WHAT TO PRODUCE: Report every line of the records below that includes the string "then".

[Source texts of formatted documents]
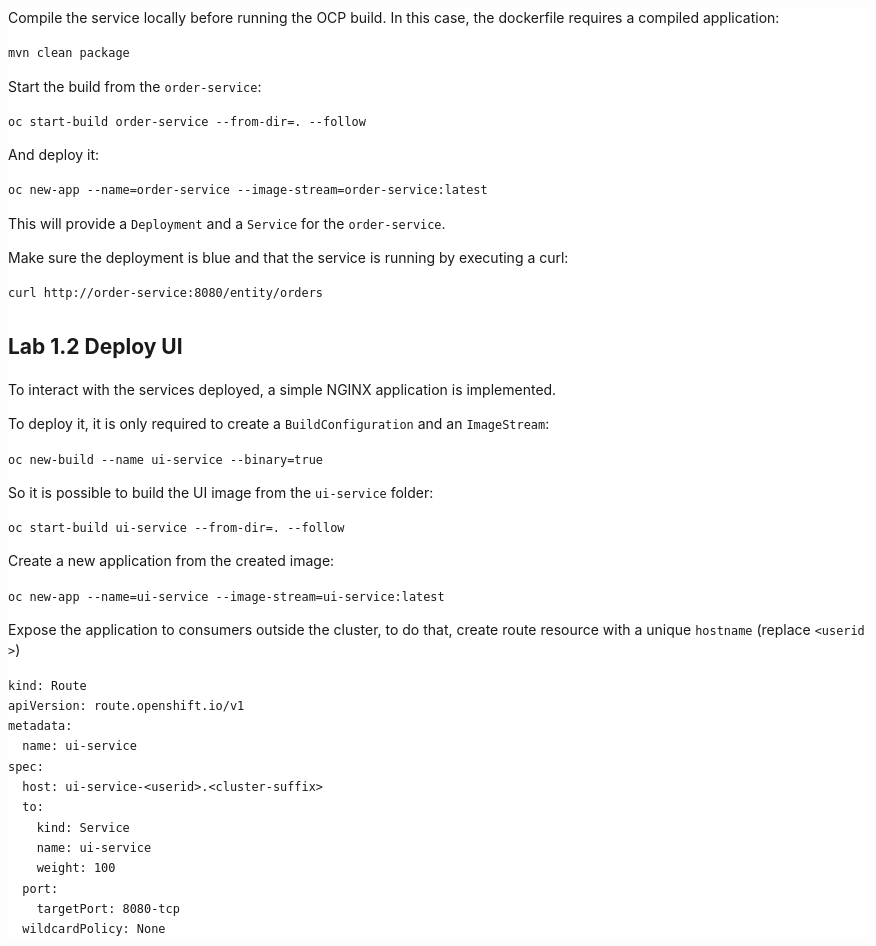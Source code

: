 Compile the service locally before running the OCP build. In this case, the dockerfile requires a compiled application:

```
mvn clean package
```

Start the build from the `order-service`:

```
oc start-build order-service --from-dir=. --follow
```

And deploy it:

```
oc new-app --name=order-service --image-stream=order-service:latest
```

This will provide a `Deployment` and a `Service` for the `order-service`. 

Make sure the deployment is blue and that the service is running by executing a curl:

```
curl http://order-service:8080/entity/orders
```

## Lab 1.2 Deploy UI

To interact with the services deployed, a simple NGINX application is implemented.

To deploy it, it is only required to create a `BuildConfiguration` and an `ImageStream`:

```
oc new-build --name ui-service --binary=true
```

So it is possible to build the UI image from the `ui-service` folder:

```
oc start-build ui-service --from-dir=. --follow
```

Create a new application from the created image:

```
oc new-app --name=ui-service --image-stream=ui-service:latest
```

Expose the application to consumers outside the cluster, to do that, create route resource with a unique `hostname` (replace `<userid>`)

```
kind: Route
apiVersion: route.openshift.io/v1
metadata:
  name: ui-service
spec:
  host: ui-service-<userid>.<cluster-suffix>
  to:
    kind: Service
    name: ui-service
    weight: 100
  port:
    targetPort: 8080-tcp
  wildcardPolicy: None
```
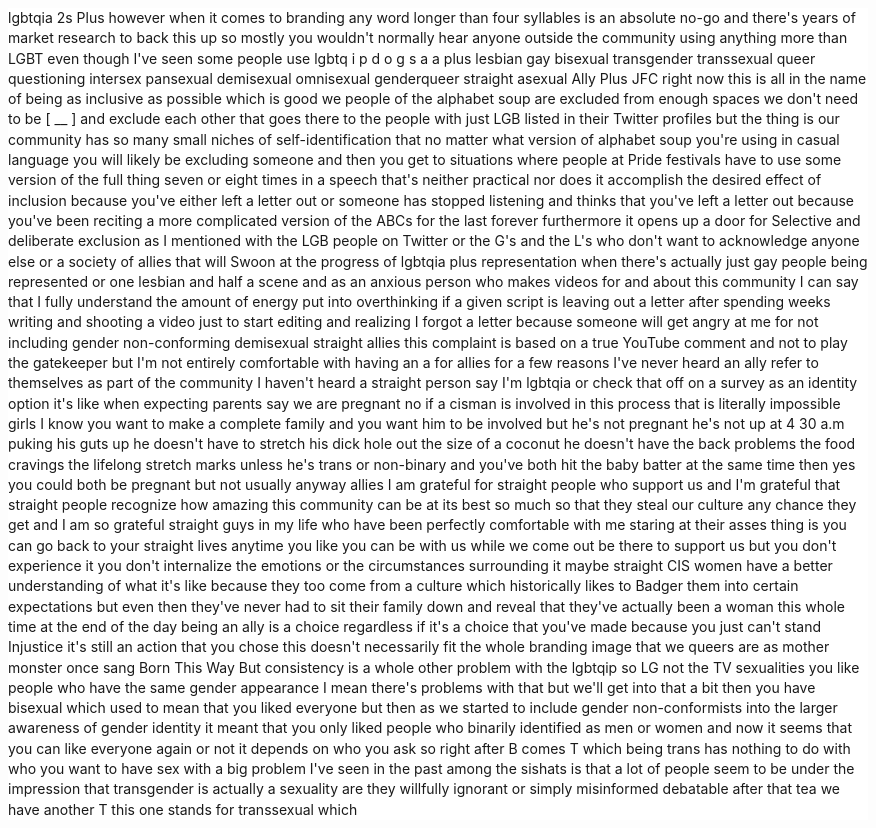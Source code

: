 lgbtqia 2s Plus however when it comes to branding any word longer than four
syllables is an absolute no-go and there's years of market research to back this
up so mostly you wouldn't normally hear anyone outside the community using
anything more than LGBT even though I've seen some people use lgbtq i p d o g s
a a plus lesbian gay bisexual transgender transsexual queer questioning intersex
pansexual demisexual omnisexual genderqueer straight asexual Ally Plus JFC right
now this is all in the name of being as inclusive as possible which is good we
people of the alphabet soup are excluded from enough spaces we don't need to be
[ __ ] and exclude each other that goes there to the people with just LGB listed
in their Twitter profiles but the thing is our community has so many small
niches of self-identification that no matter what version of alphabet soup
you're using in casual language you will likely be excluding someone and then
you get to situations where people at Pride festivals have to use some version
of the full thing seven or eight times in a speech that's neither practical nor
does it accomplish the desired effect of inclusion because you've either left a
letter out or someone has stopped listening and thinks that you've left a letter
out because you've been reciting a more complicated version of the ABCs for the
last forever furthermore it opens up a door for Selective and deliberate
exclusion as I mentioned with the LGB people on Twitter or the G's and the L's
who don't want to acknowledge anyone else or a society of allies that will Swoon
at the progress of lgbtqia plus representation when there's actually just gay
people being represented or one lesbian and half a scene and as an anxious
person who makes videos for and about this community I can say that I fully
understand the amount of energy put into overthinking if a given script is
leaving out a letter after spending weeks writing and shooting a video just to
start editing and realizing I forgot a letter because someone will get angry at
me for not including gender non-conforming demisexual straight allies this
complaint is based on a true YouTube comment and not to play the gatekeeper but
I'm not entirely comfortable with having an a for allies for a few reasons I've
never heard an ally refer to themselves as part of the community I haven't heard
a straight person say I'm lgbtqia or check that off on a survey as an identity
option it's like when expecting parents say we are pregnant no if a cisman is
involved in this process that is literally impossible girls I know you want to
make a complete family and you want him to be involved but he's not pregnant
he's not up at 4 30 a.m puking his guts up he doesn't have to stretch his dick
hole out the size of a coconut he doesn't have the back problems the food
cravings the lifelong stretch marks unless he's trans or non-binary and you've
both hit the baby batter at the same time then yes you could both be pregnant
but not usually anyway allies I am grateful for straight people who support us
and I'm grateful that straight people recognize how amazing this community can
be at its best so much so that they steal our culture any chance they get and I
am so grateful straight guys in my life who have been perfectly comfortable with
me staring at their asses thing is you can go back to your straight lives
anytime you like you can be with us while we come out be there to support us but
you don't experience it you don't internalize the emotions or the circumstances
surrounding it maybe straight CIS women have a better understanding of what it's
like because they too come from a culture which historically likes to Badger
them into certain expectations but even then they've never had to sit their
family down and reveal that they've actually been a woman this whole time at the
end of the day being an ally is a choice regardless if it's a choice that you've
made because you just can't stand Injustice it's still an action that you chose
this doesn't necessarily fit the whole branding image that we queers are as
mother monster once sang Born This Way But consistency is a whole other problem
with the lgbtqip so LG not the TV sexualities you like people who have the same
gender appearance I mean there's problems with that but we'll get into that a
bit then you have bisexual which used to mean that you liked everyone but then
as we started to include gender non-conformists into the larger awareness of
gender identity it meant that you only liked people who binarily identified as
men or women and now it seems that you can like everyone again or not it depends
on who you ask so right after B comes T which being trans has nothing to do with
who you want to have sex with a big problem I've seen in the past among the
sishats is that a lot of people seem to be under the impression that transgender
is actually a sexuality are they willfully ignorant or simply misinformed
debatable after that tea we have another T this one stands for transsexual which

RESPONSE AREA:
you're using in casual language you will likely be excluding someone and then
both hit the baby batter at the same time then yes you could both be pregnant
them into certain expectations but even then they've never had to sit their
bit then you have bisexual which used to mean that you liked everyone but then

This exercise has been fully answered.